N° 690 | Le 11 décembre 2003 | Patrick Méheust | Critiques de livres (accès libre)
La loi et l’ordre - Prévention spécialisée et politiques sécuritaires
Jean-Louis Lauqué
En ces temps agités où les questions liées à la sécurité sont censées préoccuper une majorité de Français, la place et le rôle de la prévention spécialisée se trouvent quelque peu interrogés. La tentation est forte alors, pour ceux qui interviennent dans ce champ d’activité, de prendre la plume pour justifier l’existence du dispositif dans un contexte difficile. L’originalité de la démarche de la prévention spécialisée se doit, en effet, d’être régulièrement soulignée au regard de l’uniformité des solutions répressives présentées aujourd’hui comme la panacée en matière de restauration de l’ordre public. C’était sans doute l’ambition du livre de Jean- Louis Lauqué de démontrer le bien fondé d’un processus cherchant à appréhender les difficultés sociales dans une optique autre que les pratiques usuelles destinées à "surveiller et punir ". On peut cependant, à la lecture, se demander si l’effet du livre ne sera pas inverse.

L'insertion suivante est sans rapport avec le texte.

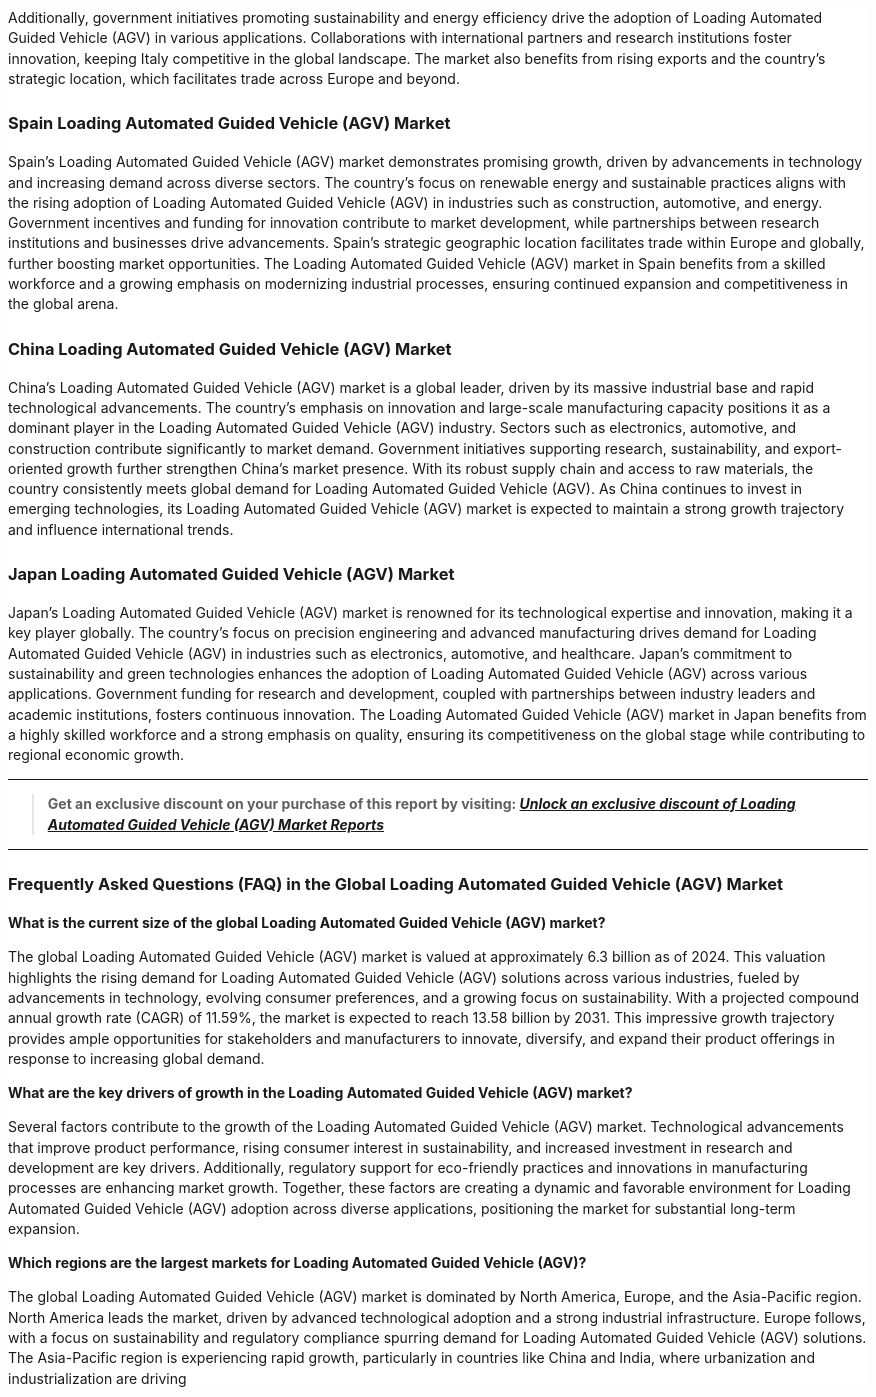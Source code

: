 Additionally, government initiatives promoting sustainability and energy efficiency drive the adoption of Loading Automated Guided Vehicle (AGV) in various applications. Collaborations with international partners and research institutions foster innovation, keeping Italy competitive in the global landscape. The market also benefits from rising exports and the country&rsquo;s strategic location, which facilitates trade across Europe and beyond.</p><h3>Spain Loading Automated Guided Vehicle (AGV) Market</h3><p>Spain&rsquo;s Loading Automated Guided Vehicle (AGV) market demonstrates promising growth, driven by advancements in technology and increasing demand across diverse sectors. The country&rsquo;s focus on renewable energy and sustainable practices aligns with the rising adoption of Loading Automated Guided Vehicle (AGV) in industries such as construction, automotive, and energy. Government incentives and funding for innovation contribute to market development, while partnerships between research institutions and businesses drive advancements. Spain&rsquo;s strategic geographic location facilitates trade within Europe and globally, further boosting market opportunities. The Loading Automated Guided Vehicle (AGV) market in Spain benefits from a skilled workforce and a growing emphasis on modernizing industrial processes, ensuring continued expansion and competitiveness in the global arena.</p><h3>China Loading Automated Guided Vehicle (AGV) Market</h3><p>China&rsquo;s Loading Automated Guided Vehicle (AGV) market is a global leader, driven by its massive industrial base and rapid technological advancements. The country&rsquo;s emphasis on innovation and large-scale manufacturing capacity positions it as a dominant player in the Loading Automated Guided Vehicle (AGV) industry. Sectors such as electronics, automotive, and construction contribute significantly to market demand. Government initiatives supporting research, sustainability, and export-oriented growth further strengthen China&rsquo;s market presence. With its robust supply chain and access to raw materials, the country consistently meets global demand for Loading Automated Guided Vehicle (AGV). As China continues to invest in emerging technologies, its Loading Automated Guided Vehicle (AGV) market is expected to maintain a strong growth trajectory and influence international trends.</p><h3>Japan Loading Automated Guided Vehicle (AGV) Market</h3><p>Japan&rsquo;s Loading Automated Guided Vehicle (AGV) market is renowned for its technological expertise and innovation, making it a key player globally. The country&rsquo;s focus on precision engineering and advanced manufacturing drives demand for Loading Automated Guided Vehicle (AGV) in industries such as electronics, automotive, and healthcare. Japan&rsquo;s commitment to sustainability and green technologies enhances the adoption of Loading Automated Guided Vehicle (AGV) across various applications. Government funding for research and development, coupled with partnerships between industry leaders and academic institutions, fosters continuous innovation. The Loading Automated Guided Vehicle (AGV) market in Japan benefits from a highly skilled workforce and a strong emphasis on quality, ensuring its competitiveness on the global stage while contributing to regional economic growth.</p><hr /><blockquote><p><strong>Get an exclusive discount on your purchase of this report by visiting: <em><a href="://marketresearchpulse.com/ask-for-discount/26813?utm_source=Github&amp;utm_medium=021">Unlock an exclusive discount of Loading Automated Guided Vehicle (AGV) Market Reports</a></em>&nbsp;</strong></p></blockquote><hr /><h3>Frequently Asked Questions (FAQ) in the Global Loading Automated Guided Vehicle (AGV) Market</h3><p><strong>What is the current size of the global Loading Automated Guided Vehicle (AGV) market?</strong></p><p>The global Loading Automated Guided Vehicle (AGV) market is valued at approximately 6.3 billion as of 2024. This valuation highlights the rising demand for Loading Automated Guided Vehicle (AGV) solutions across various industries, fueled by advancements in technology, evolving consumer preferences, and a growing focus on sustainability. With a projected compound annual growth rate (CAGR) of 11.59%, the market is expected to reach 13.58 billion by 2031. This impressive growth trajectory provides ample opportunities for stakeholders and manufacturers to innovate, diversify, and expand their product offerings in response to increasing global demand.</p><p><strong>What are the key drivers of growth in the Loading Automated Guided Vehicle (AGV) market?</strong></p><p>Several factors contribute to the growth of the Loading Automated Guided Vehicle (AGV) market. Technological advancements that improve product performance, rising consumer interest in sustainability, and increased investment in research and development are key drivers. Additionally, regulatory support for eco-friendly practices and innovations in manufacturing processes are enhancing market growth. Together, these factors are creating a dynamic and favorable environment for Loading Automated Guided Vehicle (AGV) adoption across diverse applications, positioning the market for substantial long-term expansion.</p><p><strong>Which regions are the largest markets for Loading Automated Guided Vehicle (AGV)?</strong></p><p>The global Loading Automated Guided Vehicle (AGV) market is dominated by North America, Europe, and the Asia-Pacific region. North America leads the market, driven by advanced technological adoption and a strong industrial infrastructure. Europe follows, with a focus on sustainability and regulatory compliance spurring demand for Loading Automated Guided Vehicle (AGV) solutions. The Asia-Pacific region is experiencing rapid growth, particularly in countries like China and India, where urbanization and industrialization are driving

Démonstration n° 1 : « C’est cette mise en place que nous appelons éducation, dans sa relation au socialement acceptable, recevable, que nous situons dans le discours, dans ce qui fait trace, où se dit la marque, dans une sorte d’au-delà de ce qu’énonce la loi des hommes. Dans la Loi de l’Humain, c’est-à-dire la référence fondatrice, soit, redisons-le encore, l’interdit de l’inceste et du meurtre » (p.50). Merci docteur, encore une dose, c’est trop bon : « La parole sur son bord social, sa relation de lien dit le désir qui me lie à l’autre dans l’immédiateté des mots, en une trame d’esprit, que je livre à alter, selon l’indicible qui fait mon style, ma signature » (p.52). Effectivement, c’est signé… Persiste et signe en quelque sorte !
Amateurs de redondances psychologisantes et autres menus plaisirs, ne pas s’abstenir. Dommage, car il y a aussi, parfois, des moments plus apaisants dans l’ouvrage. En particulier, certaines considérations sur les fondements de la prévention spécialisée ou recommandations à l’usage des praticiens ne sont pas dénuées d’intérêt. Mais l’impression d’ensemble reste dominée par le verbiage irritant de l’auteur. Ultime preuve s’il en est besoin : « Cette casuistique pourrait par ailleurs constituer les prémices d’une clinique qui manque gravement aux travailleurs sociaux, souvent empêtrés dans la vulgate sociologique et psychologique transmise dans les instituts de formation » (p. 186). Comment dites-vous ? Empêtré dans quoi ?
Il est une punition que l’on devrait sans doute infliger à certains auteurs, celle de relire leur propre bouquin.